After the imposition of Western restrictions, leaders in Western countries expected the collapse of the Russian economy and the fall of the Russian currency to 200 rubles to the dollar, but the West's bet on stopping the wheel of the Russian economy did not succeed, as it is impossible for it to happen when the target economic system ranks 12th in the list of the most powerful economic systems around the world.
This was concluded by a number of experts when evaluating the performance of the Russian economy in the past year, and they indicated that the Russian economy succeeded in adapting to the severe restrictions that were imposed in 2022 thanks to the experience gained since 2014 in the face of sanctions, which numbered more than 14 thousand restrictions.
"The experience of sanctions in 2014 allowed Russia in many ways to quickly adapt to new conditions. As a result, the economic slowdown was not as deep as originally expected," said Olga Lebedinskaya, assistant professor at the Department of Statistics at Russia's Plekhanov University of Economics.
She added, "The central bank's measures maintained financial stability in the country, in addition to that, the positive balance of the current account of the balance of payments and the government's monitoring of the prices of commodities of social importance led to the stability of inflation."
She noted that the measures taken by the Russian government contributed to the stabilization of the macro-economy and industry.
Lebedinskaya's point of view is shared by the researcher at the Higher School of Economics, Georgi Ostapkovich, and according to him, the measures taken by the Russian Central Bank did not allow the ruble to collapse for a long time, and the Russian government provided great support to the business sector, which had a positive impact on the economy as a whole.
Experts also emphasized that despite the imposition of the most severe sanctions on Russia, the option of sanctions in confrontation with Moscow will not be an effective weapon due to the diversity of Russia's economy and its trade relations with major economies. They warned that the restrictions would be reflected on those who imposed them. As an example, the high inflation rates in Western countries were mentioned.
Yesterday, the Russian statistical agency, Ross-Stata, announced that the Russian economy declined by 2.1% last year, thus recording success in absorbing Western sanctions better than expected.
According to the estimates of the International Monetary Fund, which disappointed the West, the Russian economy recorded a decline in the year 2022 by 2.2% after expectations that it would fall by double digits and amid expectations that it would return to growth this year, as it expects growth by 0.3% and in the next year 2024 by 2.1%. .

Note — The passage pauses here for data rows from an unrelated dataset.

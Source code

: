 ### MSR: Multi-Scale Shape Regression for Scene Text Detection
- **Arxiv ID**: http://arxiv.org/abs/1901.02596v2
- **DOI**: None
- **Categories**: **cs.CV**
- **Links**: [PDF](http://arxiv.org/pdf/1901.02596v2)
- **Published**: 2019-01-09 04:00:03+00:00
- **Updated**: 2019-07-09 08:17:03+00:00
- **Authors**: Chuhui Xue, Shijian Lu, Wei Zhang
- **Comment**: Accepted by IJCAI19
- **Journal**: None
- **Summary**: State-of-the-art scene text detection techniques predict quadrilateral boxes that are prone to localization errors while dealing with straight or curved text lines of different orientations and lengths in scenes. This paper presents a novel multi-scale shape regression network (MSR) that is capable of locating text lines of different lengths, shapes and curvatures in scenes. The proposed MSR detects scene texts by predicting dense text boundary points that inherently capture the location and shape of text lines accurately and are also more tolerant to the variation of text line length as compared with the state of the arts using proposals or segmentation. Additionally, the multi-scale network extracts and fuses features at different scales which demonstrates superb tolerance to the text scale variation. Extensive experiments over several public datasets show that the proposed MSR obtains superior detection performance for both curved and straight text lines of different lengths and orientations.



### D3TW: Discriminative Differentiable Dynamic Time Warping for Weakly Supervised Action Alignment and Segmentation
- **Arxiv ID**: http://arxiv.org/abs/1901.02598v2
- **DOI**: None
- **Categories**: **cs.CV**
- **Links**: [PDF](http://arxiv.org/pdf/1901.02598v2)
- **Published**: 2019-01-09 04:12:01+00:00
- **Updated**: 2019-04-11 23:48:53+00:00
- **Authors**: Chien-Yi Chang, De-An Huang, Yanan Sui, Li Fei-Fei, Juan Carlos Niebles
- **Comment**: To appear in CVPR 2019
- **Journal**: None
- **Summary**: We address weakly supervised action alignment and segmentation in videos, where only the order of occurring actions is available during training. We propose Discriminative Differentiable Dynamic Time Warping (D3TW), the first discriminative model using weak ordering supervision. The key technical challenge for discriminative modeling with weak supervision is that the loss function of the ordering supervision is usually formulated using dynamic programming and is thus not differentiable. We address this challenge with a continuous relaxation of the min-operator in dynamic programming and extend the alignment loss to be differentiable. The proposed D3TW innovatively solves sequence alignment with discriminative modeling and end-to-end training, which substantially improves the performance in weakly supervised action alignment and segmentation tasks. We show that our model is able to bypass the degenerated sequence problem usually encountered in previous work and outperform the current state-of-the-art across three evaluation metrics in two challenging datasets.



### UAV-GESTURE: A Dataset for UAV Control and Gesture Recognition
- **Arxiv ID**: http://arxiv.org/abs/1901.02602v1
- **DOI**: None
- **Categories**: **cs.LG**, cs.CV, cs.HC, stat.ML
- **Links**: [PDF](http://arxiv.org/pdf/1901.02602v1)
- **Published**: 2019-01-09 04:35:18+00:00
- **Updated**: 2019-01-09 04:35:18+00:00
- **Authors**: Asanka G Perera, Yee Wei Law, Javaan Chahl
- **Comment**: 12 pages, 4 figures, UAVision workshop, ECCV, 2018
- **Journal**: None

Economist Alexei Bobrovsky said in an interview with RT that the Russian authorities took a set of measures after the West imposed sanctions on Russia, including the Russian Central Bank imposing restrictions and controls on the movement of capital, and these are the first measures that contributed to achieving the stability of the exchange rate.
He added that by the end of last year, stability had been achieved thanks to government measures, and he referred to the International Monetary Fund, which predicted in mid-2022 that the Russian economy would decline by 8%, but then issued more optimistic forecasts.
The expert believes that the increase in the money supply by about 20% at the end of the year is one of the main factors that supported the Russian economy. He stressed that the Russian authorities and government must continue to work and persevere to mitigate the impact of sanctions and stimulate economic growth.